- **AVAILABLE DATA**:
_ _ _

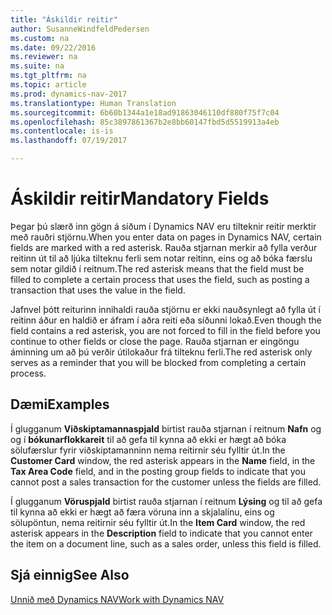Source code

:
 ```yaml
---
title: "Áskildir reitir"
author: SusanneWindfeldPedersen
ms.custom: na
ms.date: 09/22/2016
ms.reviewer: na
ms.suite: na
ms.tgt_pltfrm: na
ms.topic: article
ms.prod: dynamics-nav-2017
ms.translationtype: Human Translation
ms.sourcegitcommit: 6b60b1344a1e18ad91863046110df880f75f7c04
ms.openlocfilehash: 85c3897861367b2e8bb60147fbd5d5519913a4eb
ms.contentlocale: is-is
ms.lasthandoff: 07/19/2017

---
```

    
# <a name="mandatory-fields"></a><span data-ttu-id="62b43-102">Áskildir reitir</span><span class="sxs-lookup"><span data-stu-id="62b43-102">Mandatory Fields</span></span>
<span data-ttu-id="62b43-103">Þegar þú slærð inn gögn á síðum í Dynamics NAV eru tilteknir reitir merktir með rauðri stjörnu.</span><span class="sxs-lookup"><span data-stu-id="62b43-103">When you enter data on pages in Dynamics NAV, certain fields are marked with a red asterisk.</span></span> <span data-ttu-id="62b43-104">Rauða stjarnan merkir að fylla verður reitinn út til að ljúka tilteknu ferli sem notar reitinn, eins og að bóka færslu sem notar gildið í reitnum.</span><span class="sxs-lookup"><span data-stu-id="62b43-104">The red asterisk means that the field must be filled to complete a certain process that uses the field, such as posting a transaction that uses the value in the field.</span></span> 

<span data-ttu-id="62b43-105">Jafnvel þótt reiturinn innihaldi rauða stjörnu er ekki nauðsynlegt að fylla út í reitinn áður en haldið er áfram í aðra reiti eða síðunni lokað.</span><span class="sxs-lookup"><span data-stu-id="62b43-105">Even though the field contains a red asterisk, you are not forced to fill in the field before you continue to other fields or close the page.</span></span> <span data-ttu-id="62b43-106">Rauða stjarnan er eingöngu áminning um að þú verðir útilokaður frá tilteknu ferli.</span><span class="sxs-lookup"><span data-stu-id="62b43-106">The red asterisk only serves as a reminder that you will be blocked from completing a certain process.</span></span> 

## <a name="examples"></a><span data-ttu-id="62b43-107">Dæmi</span><span class="sxs-lookup"><span data-stu-id="62b43-107">Examples</span></span> 
<span data-ttu-id="62b43-108">Í glugganum **Viðskiptamannaspjald** birtist rauða stjarnan í reitnum **Nafn** og og í **bókunarflokkareit** til að gefa til kynna að ekki er hægt að bóka sölufærslur fyrir viðskiptamanninn nema reitirnir séu fylltir út.</span><span class="sxs-lookup"><span data-stu-id="62b43-108">In the **Customer Card** window, the red asterisk appears in the **Name** field, in the **Tax Area Code** field, and in the posting group fields to indicate that you cannot post a sales transaction for the customer unless the fields are filled.</span></span>

<span data-ttu-id="62b43-109">Í glugganum **Vöruspjald** birtist rauða stjarnan í reitnum **Lýsing** og til að gefa til kynna að ekki er hægt að færa vöruna inn a skjalalínu, eins og sölupöntun, nema reitirnir séu fylltir út.</span><span class="sxs-lookup"><span data-stu-id="62b43-109">In the **Item Card** window, the red asterisk appears in the **Description** field to indicate that you cannot enter the item on a document line, such as a sales order, unless this field is filled.</span></span>

## <a name="see-also"></a><span data-ttu-id="62b43-110">Sjá einnig</span><span class="sxs-lookup"><span data-stu-id="62b43-110">See Also</span></span>
[<span data-ttu-id="62b43-111">Unnið með Dynamics NAV</span><span class="sxs-lookup"><span data-stu-id="62b43-111">Work with Dynamics NAV</span></span>](ui-work-product.md)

_ _ _

"in the field.</span></span>" marks the last line to keep. Retype every line from the start of the entries through that one, exactly, and drop the pictures.

Source code

:
 ```yaml
---
title: "Áskildir reitir"
author: SusanneWindfeldPedersen
ms.custom: na
ms.date: 09/22/2016
ms.reviewer: na
ms.suite: na
ms.tgt_pltfrm: na
ms.topic: article
ms.prod: dynamics-nav-2017
ms.translationtype: Human Translation
ms.sourcegitcommit: 6b60b1344a1e18ad91863046110df880f75f7c04
ms.openlocfilehash: 85c3897861367b2e8bb60147fbd5d5519913a4eb
ms.contentlocale: is-is
ms.lasthandoff: 07/19/2017

---
```

    
# <a name="mandatory-fields"></a><span data-ttu-id="62b43-102">Áskildir reitir</span><span class="sxs-lookup"><span data-stu-id="62b43-102">Mandatory Fields</span></span>
<span data-ttu-id="62b43-103">Þegar þú slærð inn gögn á síðum í Dynamics NAV eru tilteknir reitir merktir með rauðri stjörnu.</span><span class="sxs-lookup"><span data-stu-id="62b43-103">When you enter data on pages in Dynamics NAV, certain fields are marked with a red asterisk.</span></span> <span data-ttu-id="62b43-104">Rauða stjarnan merkir að fylla verður reitinn út til að ljúka tilteknu ferli sem notar reitinn, eins og að bóka færslu sem notar gildið í reitnum.</span><span class="sxs-lookup"><span data-stu-id="62b43-104">The red asterisk means that the field must be filled to complete a certain process that uses the field, such as posting a transaction that uses the value in the field.</span></span> 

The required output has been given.